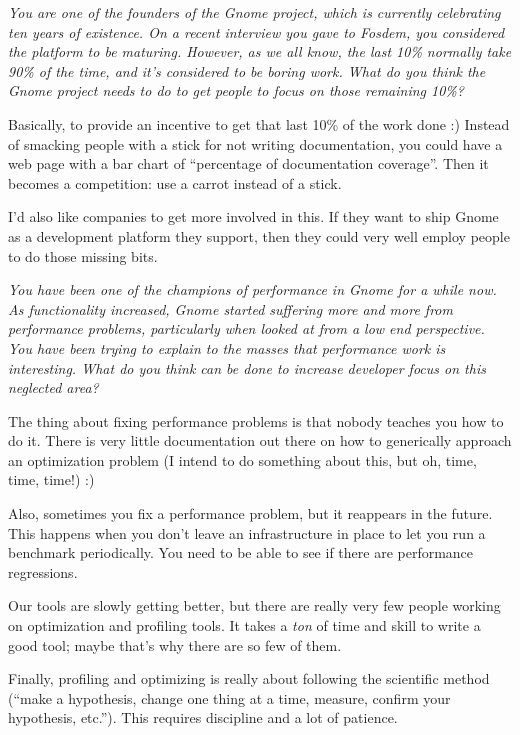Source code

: \documentclass{book}
\begin{document}
\bigskip

\emph{You are one of the founders of the Gnome project, which is
  currently celebrating ten years of existence. On a recent interview
  you gave to Fosdem, you considered the platform to be
  maturing. However, as we all know, the last 10\% normally take 90\%
  of the time, and it's considered to be boring work. What do you
  think the Gnome project needs to do to get people to focus on those
  remaining 10\%?}

\bigskip

Basically, to provide an incentive to get that last 10\% of the work
done :) Instead of smacking people with a stick for not writing
documentation, you could have a web page with a bar chart of
``percentage of documentation coverage''. Then it becomes a competition:
use a carrot instead of a stick.

I'd also like companies to get more involved in this. If they want to
ship Gnome as a development platform they support, then they could
very well employ people to do those missing bits.

\bigskip

\emph{You have been one of the champions of performance in Gnome for a
while now. As functionality increased, Gnome started suffering more
and more from performance problems, particularly when looked at from a
low end perspective. You have been trying to explain to the masses
that performance work is interesting. What do you think can be done to
increase developer focus on this neglected area?}

\bigskip

The thing about fixing performance problems is that nobody teaches you
how to do it. There is very little documentation out there on how to
generically approach an optimization problem (I intend to do something
about this, but oh, time, time, time!) :)

Also, sometimes you fix a performance problem, but it reappears in the
future. This happens when you don't leave an infrastructure in place
to let you run a benchmark periodically. You need to be able to see if
there are performance regressions.

Our tools are slowly getting better, but there are really very few
people working on optimization and profiling tools. It takes a
\emph{ton} of time and skill to write a good tool; maybe that's why
there are so few of them.

Finally, profiling and optimizing is really about following the
scientific method (``make a hypothesis, change one thing at a time,
measure, confirm your hypothesis, etc.''). This requires discipline and
a lot of patience.
\end{document}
* * *
> [Aim of the task]:
Go line by line through the data and copy any that contain "about".

> [Answer for the task]:
The thing about fixing performance problems is that nobody teaches you
about this, but oh, time, time, time!) :)
Finally, profiling and optimizing is really about following the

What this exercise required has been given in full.